Thanks for all of the help!
I have replaced the 0.1ohm current sense resistor and it now seems to be working, still drifts down a little bit at heavier (2 amps+) currents but I can't really complain as the two green sense resistors get
very hot at these currents.
Never thought that the original resistor dissipating such little power could drift in value so much, but it was from maplins so go figure lol.
There was also a small grounding problem when the fan turned on. Its 90mA return current caused a small voltage shift to appear at the potentiometers, raising the set current by about 8mA.
I also managed to destroy a MOSFET, which went 130ohm between drain and gate (seems odd to me as drain to source is open circuit). I think it might have been rapid heating that caused it as I unintentionally turned the course potentiometer up very fast without knowing what current it would draw.

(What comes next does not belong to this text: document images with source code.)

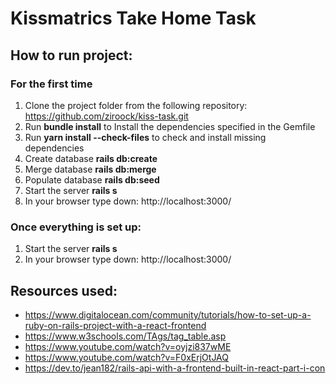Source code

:# Kissmatrics Take Home Task
## How to run project:
### For the first time
1. Clone the project folder from  the following repository: https://github.com/ziroock/kiss-task.git
2. Run **bundle install** to Install the dependencies specified in the Gemfile
3. Run  **yarn install --check-files** to check and install missing dependencies
4. Create database **rails db:create**
5. Merge database **rails db:merge**
6. Populate database **rails db:seed**
7. Start the server **rails s**
8. In your browser type down: http://localhost:3000/

### Once everything is set up:
1. Start the server **rails s**
2. In your browser type down: http://localhost:3000/


## Resources used:
- https://www.digitalocean.com/community/tutorials/how-to-set-up-a-ruby-on-rails-project-with-a-react-frontend
- https://www.w3schools.com/TAgs/tag_table.asp
- https://www.youtube.com/watch?v=oyjzi837wME
- https://www.youtube.com/watch?v=F0xErjOtJAQ
- https://dev.to/jean182/rails-api-with-a-frontend-built-in-react-part-i-con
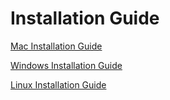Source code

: # Installation Guide

[Mac Installation Guide](mac/README.md)

[Windows Installation Guide](windows/README.md)

[Linux Installation Guide](linux/README.md)

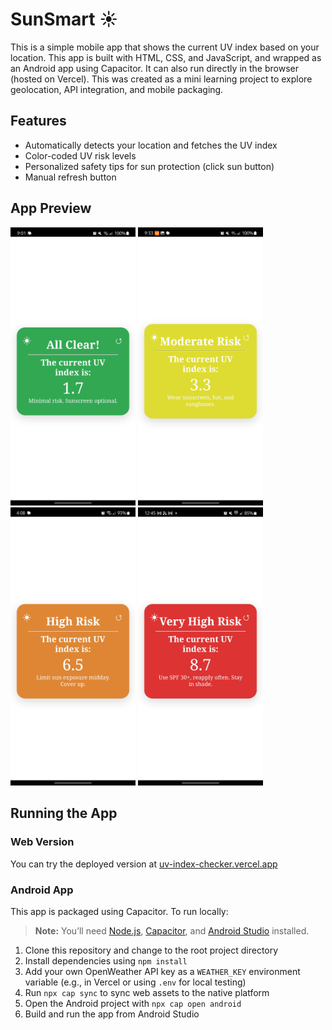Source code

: # SunSmart ☀️

This is a simple mobile app that shows the current UV index based on your location. This app is built with HTML, CSS, and JavaScript, and wrapped as an Android app using Capacitor. It can also run directly in the browser (hosted on Vercel). This was created as a mini learning project to explore geolocation, API integration, and mobile packaging.

## Features
- Automatically detects your location and fetches the UV index
- Color-coded UV risk levels
- Personalized safety tips for sun protection (click sun button)
- Manual refresh button

## App Preview
<p float="left">
  <img src="screenshots/low.jpg" width="200" />
  <img src="screenshots/moderate.jpg" width="200" />
  <img src="screenshots/high.jpg" width="200" />
  <img src="screenshots/very-high.jpg" width="200" />
</p>

## Running the App
### Web Version
You can try the deployed version at [uv-index-checker.vercel.app](https://uv-index-checker.vercel.app/)

### Android App

This app is packaged using Capacitor. To run locally:

> **Note:** You’ll need [Node.js](https://nodejs.org/), [Capacitor](https://capacitorjs.com/docs/getting-started), and [Android Studio](https://developer.android.com/studio) installed.

1. Clone this repository and change to the root project directory
2. Install dependencies using `npm install`
3. Add your own OpenWeather API key as a `WEATHER_KEY` environment variable (e.g., in Vercel or using `.env` for local testing)  
4. Run `npx cap sync` to sync web assets to the native platform  
5. Open the Android project with `npx cap open android`  
6. Build and run the app from Android Studio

This was before I had thermally calibrated the fan activation temperature too, so it wasn't running at the time.
Picture of the monstrosity (please don't flame me for the warped strip-board
)
The waveforms all look ok, no oscillations on the gate or feedback loop and I had it running for a few hours yesterday drawing 2 amps from a 12v source and it was ok.
The relay you can see next to the load input was originally a range selector between a 1 ohm and 0.1 ohm current sense resistor, but I am going to turn it into some sort of thermal cut out since the 0.1 ohm turned out to be unsuitable. The 1 ohm "stack" does the job fine besides getting hot, so I am going to solder on a small fin to help out a bit with the heat dissipation.
TL;DR Replacing the current sense resistor fixed it, and for its intended purpose of being able to quickly load test the DC-DC converters I use in many of my projects I think it will be adequate.